Şimdi bir de yeni YBR ESD ile CB 125 nasıl duruyor bir de ona bakalım.
 







Yeni YBR ESD ile bayağı bir benzerlik olsa da eski YBR ile bariz fark var. Eski YBR bayağı demode duruyor CB nin yanında. Tabi ki bu göreceli bir kavram ama eminim ki 100 kişiden 70 i bu duşüncededir.
 

Neyse detaylara gelelim, motosikletin kontağında alışık olmadığımız bir sistem mevcut. Kötü niyetli kişilerin kontak anahtarı deliğine yabancı cisim sokmasını engellemek üzere yapılmış, bir güvenlik sistemi var. Sistem mıknatıs mantığı ile çalışmakta.
 

Open konumunda kontak anahtarının gireceği delik açık şekilde
 



Shut konumunda ise kontak anahtarı deliğinin üzerine küçük bir kapak sürgü ile geliyor ve kapanıyor. Böylelikle hem su hem de yabancı cisim (farklı anahtar, tornavida vs) giremiyor.
 



Kapağı açmak için motorla birlikte verilen anahtarın sapında bir bölüm var. Bu fotografta görülen kısmı oraya sokuyoruz..
 



Ve mıknatıs yardımı ile aşağıdan ufak bir pim çekiliyor böylelikle open konumuna getirip anahtarı kontağa takabilecek pozisyona getiriyoruz.. Burada dikkat edilmesi gereken, yanınızda anahtar yok ise o küçük kapağı açmak bir hayli zor. Diğer bir önemli nokta ise, başka bir CB 125 anahtarı oraya oturmasına rağmen o kapağı açamıyor. Yani dönmüyor.. Bu hususu da belirteyim.
 

Hırsız için caydırıcı olabilir.
 



Öte yandan her motosiklette olmasını beklediğim bir başka özellik fark ettim ki eminim bir çok kullanıcı için önemli bir detay. Motosikletin gidonu her iki tarafa da kilitlenebiliyor. Yani hem sağ hem de sola dönükken kilit pozisyonuna alabiliyorsunuz. Bu çok önemli aslında ne kadar önemsiz görünse de.
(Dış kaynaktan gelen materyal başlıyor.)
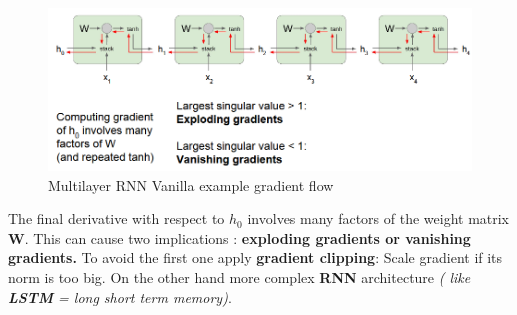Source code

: \documentclass[11pt]{article}
\begin{document}
\clearpage
\begin{figure}[h]
\centering
\captionsetup{justification=centering}
\includegraphics[width=0.9\linewidth]{L922.pdf}
\caption{ Multilayer RNN Vanilla example gradient flow}
\label{fig:L922}
\end{figure}
The final derivative with respect to $h_0$ involves many factors of the weight matrix $\mathbf{W}$. This can cause two implications : \textbf{exploding gradients or vanishing gradients.} To avoid the first one apply \textbf{gradient clipping}: Scale gradient if its norm is too big. On the other hand more complex  \textbf{RNN} architecture \textit{ ( like \textbf{LSTM} = long short term memory)}.
\end{document}
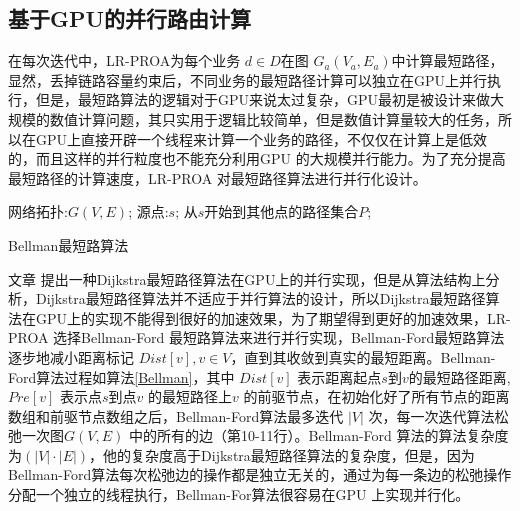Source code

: \subsection{基于GPU的并行路由计算}
在每次迭代中，LR-PROA为每个业务 $d \in D$在图 $G_a(V_a, E_a)$中计算最短路径，显然，丢掉链路容量约束后，不同业务的最短路径计算可以独立在GPU上并行执行，但是，最短路算法的逻辑对于GPU来说太过复杂，GPU最初是被设计来做大规模的数值计算问题，其只实用于逻辑比较简单，但是数值计算量较大的任务，所以在GPU上直接开辟一个线程来计算一个业务的路径，不仅仅在计算上是低效的，而且这样的并行粒度也不能充分利用GPU 的大规模并行能力。为了充分提高最短路径的计算速度，LR-PROA 对最短路径算法进行并行化设计。
\begin{algorithm}[htb]
\begin{algorithmic}[1]
\Require
网络拓扑:$G(V, E)$;
源点:$s$;
\Ensure
从$s$开始到其他点的路径集合$P$;
\EndFor
{}
\EndIf
\EndFor
\EndWhile
{}
\end{algorithmic}
\caption{{Bellman最短路算法}}
\label{Bellman}
\end{algorithm}
文章 提出一种Dijkstra最短路径算法在GPU上的并行实现，但是从算法结构上分析，Dijkstra最短路径算法并不适应于并行算法的设计，所以Dijkstra最短路径算法在GPU上的实现不能得到很好的加速效果，为了期望得到更好的加速效果，LR-PROA 选择Bellman-Ford 最短路算法来进行并行实现，Bellman-Ford最短路算法逐步地减小距离标记 $Dist[v],v\in V$，直到其收敛到真实的最短距离。Bellman-Ford算法过程如算法\ref{Bellman}，其中 $Dist[v]$ 表示距离起点$s$到$v$的最短路径距离,$Pre[v]$ 表示点$s$到点$v$ 的最短路径上$v$ 的前驱节点，在初始化好了所有节点的距离数组和前驱节点数组之后，Bellman-Ford算法最多迭代 $|V|$ 次，每一次迭代算法松弛一次图$G(V, E)$ 中的所有的边（第10-11行）。Bellman-Ford 算法的算法复杂度为$(|V|\cdot |E|)$，他的复杂度高于Dijkstra最短路径算法的复杂度，但是，因为Bellman-Ford算法每次松弛边的操作都是独立无关的，通过为每一条边的松弛操作分配一个独立的线程执行，Bellman-For算法很容易在GPU 上实现并行化。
Çünkü bazen öyle bir durum oluyor ki motorun gidonunu sağa dönük bırakmak gerekebiliyor. Bir çok motosikletimde bu sıkıntıyı yaşadım..
 

Sola kilit 




Sağa kilit 




Motosikletin sol gidon kontrollerinde YBR de olmayan selektör yani pass düğmesi mevcut. Bu oldukça pratik.. YBR de uzun kısa düğmesi ile yaparken burada ufak bir dokunuşla selektör yapmak oldukça güzel. 




Aynı zamanda bir çok küçük hacimli commuter tabir edilen motosiklette soğukken kullanılacak jigle kolu karburatorun üzerinde ve bu da külfetli bir kullanım saglıyor. Honda burada akıllıca davranmış ve jigleyi yukarı sol gidon kontrollerinin içine entegre etmiş. 




Sağ kontrolde ise maalesef ON-OFF switch yok. Gerçi bu tarz bir motosiklette ne kadar gerekli olduğu da tartışılır. CBF 150 eski kasalarda on-off switchi off konumunda unutup basıp basıp aküyü bitiren kişiler vardı bolca. 




Motosikletin gösterge paneli son derece sade. Yakıt göstergesi ve KM saatinden başka ibreli bir şey yok. İnsanın gözü ister istemez devir saati arıyor. Neden bu kadar maliyetsiz bir şeyden kaçarlar anlamak mümkün değil. Koskocaman CB125 yazısını ne yapayım orda ben. 


 

Devir saatinden feragat edilmiş ama neyse ki vites göstergesinden de feragat etmemişler. Yeni başlayanlar için oldukça yararlı bir durum. Tabi gönül hem vites hem devir birlikte olmasını isterdi.. Artık 2 sene sonra öylesini de getirirler 
 

 

Devir saati olmadığından dolayı yeni başlayanlara ipucu olabilecek, her vitesin maksimum hızı km saatinde belirtilmiş. Yani o vites yazısının karşılığı olan süratte motor redline a ulaşıyor demektir. 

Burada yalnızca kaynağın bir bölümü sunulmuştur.